Por lo tanto, lo repito, no puede aparecer inocente sin que todo el Estado mayor aparezca culpable. Por esto las oficinas militares, usando todos los medios que les ha sugerido su imaginación y que les permiten sus influencias, defienden a Esterhazy para hundir de nuevo a Dreyfus. ¡Ah!, que gran barrido debe hacer el Gobierno republicano en esa cueva jesuítica (frase del mismo general Billot). ¿Cuándo vendrá el ministerio verdaderamente fuerte y patriota, que se atreva de una vez a refundirlo, y renovarlo todo? Conozco a muchas gentes que, suponiendo posible una guerra, tiemblan de angustia, ¡porque saben en qué manos esta la defensa nacional! ¡En qué albergue de intrigas, chismes y dilapidaciones se ha convertido el sagrado asilo donde se decide la suerte de la patria! Espanta la terrible claridad que arroja sobre aquel antro el asunto Dreyfus; el sacrificio humano de un infeliz, de un puerco judío. ¡Ah! se han agitado allí la demencia y la estupidez, maquinaciones locas, prácticas de baja policía, costumbres inquisitoriales; el placer de algunos tiranos que pisotean la nación, ahogando en su garganta el grito de verdad y de justicia bajo el pretexto, falso y sacrílego, de razón de estado.

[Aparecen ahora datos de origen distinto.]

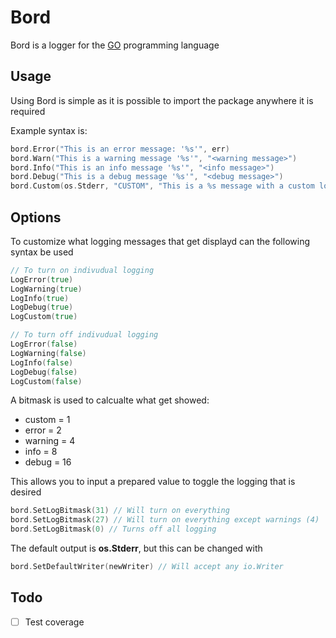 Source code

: # Bord

Bord is a logger for the [GO](https://golang.org/) programming language

## Usage

Using Bord is simple as it is possible to import the package anywhere it is required 

Example syntax is:
```go
bord.Error("This is an error message: '%s'", err)
bord.Warn("This is a warning message '%s'", "<warning message>")
bord.Info("This is an info message '%s'", "<info message>")
bord.Debug("This is a debug message '%s'", "<debug message>")
bord.Custom(os.Stderr, "CUSTOM", "This is a %s message with a custom log level tag", "custom")
```

## Options

To customize what logging messages that get displayd can the following syntax be used
```go
// To turn on indivudual logging
LogError(true)
LogWarning(true)
LogInfo(true)
LogDebug(true)
LogCustom(true)

// To turn off indivudual logging
LogError(false)
LogWarning(false)
LogInfo(false)
LogDebug(false)
LogCustom(false)
```

A bitmask is used to calcualte what get showed:
* custom = 1
* error = 2
* warning = 4
* info = 8
* debug = 16

This allows you to input a prepared value to toggle the logging that is desired
```go
bord.SetLogBitmask(31) // Will turn on everything
bord.SetLogBitmask(27) // Will turn on everything except warnings (4)
bord.SetLogBitmask(0) // Turns off all logging
```

The default output is **os.Stderr**, but this can be changed with
```go
bord.SetDefaultWriter(newWriter) // Will accept any io.Writer
```

## Todo

- [ ] Test coverage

Y es un crimen más apoyarse con la persona inmunda, dejarse defender por todos los bribones de París, de manera que los bribones triunfen insolentemente, derrotando el derecho y la probidad. Es un crimen haber acusado como perturbadores de Francia a cuantos quieren verla generosa y noble a la cabeza de las naciones libres y justas, mientras los canallas urden impunemente el error que tratan de imponer al mundo entero. Es un crimen extraviar la opinión con tareas mortíferas que la pervierten y la conducen al delirio. Es un crimen envenenar a los pequeños y a los humildes, exasperando las pasiones de reacción y de intolerancia, y cubriéndose con el antisemitismo, de cuyo mal morirá sin duda la Francia libre, si no sabe curarse a tiempo. Es un crimen explotar el patriotismo para trabajos de odio; y es un crimen, en fin, hacer del sable un dios moderno, mientras toda la ciencia humana emplea sus trabajos en una obra de verdad y de justicia.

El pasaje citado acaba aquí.